To control replication for one of the above sets of system ranges, use the ALTER RANGE ... CONFIGURE ZONE
statement to define the relevant values (other values will be inherited from the parent zone):
> ALTER RANGE meta CONFIGURE ZONE USING num_replicas = 7;
CONFIGURE ZONE 1
> SHOW ZONE CONFIGURATION FROM RANGE meta;
target | raw_config_sql
+------------+---------------------------------------+
RANGE meta | ALTER RANGE meta CONFIGURE ZONE USING
| range_min_bytes = 134217728,
| range_max_bytes = 536870912,
| gc.ttlseconds = 3600,
| num_replicas = 7,
| constraints = '[]',
| lease_preferences = '[]'
(1 row)
For more information, see ALTER RANGE ... CONFIGURE ZONE
.
Create a replication zone for a database
To control replication for a specific database, use the ALTER DATABASE ... CONFIGURE ZONE
statement to define the relevant values (other values will be inherited from the parent zone):
> ALTER DATABASE movr CONFIGURE ZONE USING num_replicas = 5, gc.ttlseconds = 100000;
CONFIGURE ZONE 1
> SHOW ZONE CONFIGURATION FROM DATABASE movr;
target | raw_config_sql
----------------+-------------------------------------------
DATABASE movr | ALTER DATABASE movr CONFIGURE ZONE USING
| range_min_bytes = 134217728,
| range_max_bytes = 536870912,
| gc.ttlseconds = 100000,
| num_replicas = 5,
| constraints = '[]',
| lease_preferences = '[]'
(1 row)
For more information, see ALTER DATABASE ... CONFIGURE ZONE
.
Create a replication zone for a table
To control replication for a specific table, use the ALTER TABLE ... CONFIGURE ZONE
statement to define the relevant values (other values will be inherited from the parent zone):
> ALTER TABLE users CONFIGURE ZONE USING num_replicas = 5, gc.ttlseconds = 100000;
CONFIGURE ZONE 1
> SHOW ZONE CONFIGURATION FROM TABLE users;
target | raw_config_sql
--------------+-----------------------------------------
TABLE users | ALTER TABLE users CONFIGURE ZONE USING
| range_min_bytes = 134217728,
| range_max_bytes = 536870912,
| gc.ttlseconds = 100000,
| num_replicas = 5,
| constraints = '[]',
| lease_preferences = '[]'
(1 row)
For more information, see ALTER TABLE ... CONFIGURE ZONE
.
Create a replication zone for a secondary index
The Cost-based Optimizer can take advantage of replication zones for secondary indexes when optimizing queries.
This is an enterprise-only feature.
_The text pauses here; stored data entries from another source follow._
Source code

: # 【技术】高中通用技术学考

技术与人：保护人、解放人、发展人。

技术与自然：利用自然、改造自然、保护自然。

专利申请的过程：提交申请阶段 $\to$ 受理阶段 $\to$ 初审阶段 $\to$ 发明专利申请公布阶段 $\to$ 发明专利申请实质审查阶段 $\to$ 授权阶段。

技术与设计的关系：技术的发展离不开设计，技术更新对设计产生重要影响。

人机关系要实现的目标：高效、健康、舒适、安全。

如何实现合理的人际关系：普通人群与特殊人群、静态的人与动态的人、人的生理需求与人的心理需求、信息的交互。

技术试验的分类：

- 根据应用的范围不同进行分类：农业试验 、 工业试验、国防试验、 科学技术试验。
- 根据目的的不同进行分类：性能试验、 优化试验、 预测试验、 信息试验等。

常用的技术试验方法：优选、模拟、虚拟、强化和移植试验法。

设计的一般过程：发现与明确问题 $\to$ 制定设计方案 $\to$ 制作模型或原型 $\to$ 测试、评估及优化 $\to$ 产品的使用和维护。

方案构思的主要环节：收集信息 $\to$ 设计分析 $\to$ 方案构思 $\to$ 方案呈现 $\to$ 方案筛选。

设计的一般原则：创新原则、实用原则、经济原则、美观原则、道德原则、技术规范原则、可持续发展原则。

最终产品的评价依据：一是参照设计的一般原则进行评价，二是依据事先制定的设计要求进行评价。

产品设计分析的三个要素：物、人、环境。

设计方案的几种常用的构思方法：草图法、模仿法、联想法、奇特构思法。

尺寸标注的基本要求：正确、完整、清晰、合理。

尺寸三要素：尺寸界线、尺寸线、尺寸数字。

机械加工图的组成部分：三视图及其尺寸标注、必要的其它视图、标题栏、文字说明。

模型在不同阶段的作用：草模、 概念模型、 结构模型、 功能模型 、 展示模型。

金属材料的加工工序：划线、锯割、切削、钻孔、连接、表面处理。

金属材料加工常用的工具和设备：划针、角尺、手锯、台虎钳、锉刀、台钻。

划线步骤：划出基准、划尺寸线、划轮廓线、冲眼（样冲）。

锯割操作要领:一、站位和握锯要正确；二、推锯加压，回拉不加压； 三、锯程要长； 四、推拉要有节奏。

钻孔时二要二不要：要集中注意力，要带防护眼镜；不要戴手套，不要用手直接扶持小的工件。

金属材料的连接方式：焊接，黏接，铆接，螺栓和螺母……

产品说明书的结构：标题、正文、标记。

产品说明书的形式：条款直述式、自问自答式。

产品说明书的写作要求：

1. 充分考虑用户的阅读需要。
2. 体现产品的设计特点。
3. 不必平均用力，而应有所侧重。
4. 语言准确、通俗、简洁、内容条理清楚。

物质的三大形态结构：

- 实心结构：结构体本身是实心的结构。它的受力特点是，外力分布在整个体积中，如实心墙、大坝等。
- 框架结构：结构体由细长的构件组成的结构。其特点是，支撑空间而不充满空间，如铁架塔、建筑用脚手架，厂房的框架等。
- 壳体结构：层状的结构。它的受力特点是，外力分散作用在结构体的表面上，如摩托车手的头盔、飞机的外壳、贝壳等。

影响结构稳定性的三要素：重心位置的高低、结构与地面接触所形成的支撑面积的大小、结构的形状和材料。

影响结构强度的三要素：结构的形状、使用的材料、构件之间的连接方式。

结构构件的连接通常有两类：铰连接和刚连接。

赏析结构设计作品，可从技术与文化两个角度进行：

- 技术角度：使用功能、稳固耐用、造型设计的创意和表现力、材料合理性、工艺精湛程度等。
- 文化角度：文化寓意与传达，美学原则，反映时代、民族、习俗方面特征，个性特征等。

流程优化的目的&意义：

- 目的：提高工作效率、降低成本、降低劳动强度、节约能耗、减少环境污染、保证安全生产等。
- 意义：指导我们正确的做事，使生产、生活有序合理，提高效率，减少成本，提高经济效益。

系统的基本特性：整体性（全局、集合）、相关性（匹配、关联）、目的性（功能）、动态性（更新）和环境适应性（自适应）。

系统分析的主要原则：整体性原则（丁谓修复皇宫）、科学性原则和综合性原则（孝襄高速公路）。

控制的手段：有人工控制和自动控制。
You can use free trial credits to try it out.
The secondary indexes on a table will automatically use the replication zone for the table. However, with an enterprise license, you can add distinct replication zones for secondary indexes.
To control replication for a specific secondary index, use the ALTER INDEX ... CONFIGURE ZONE
statement to define the relevant values (other values will be inherited from the parent zone).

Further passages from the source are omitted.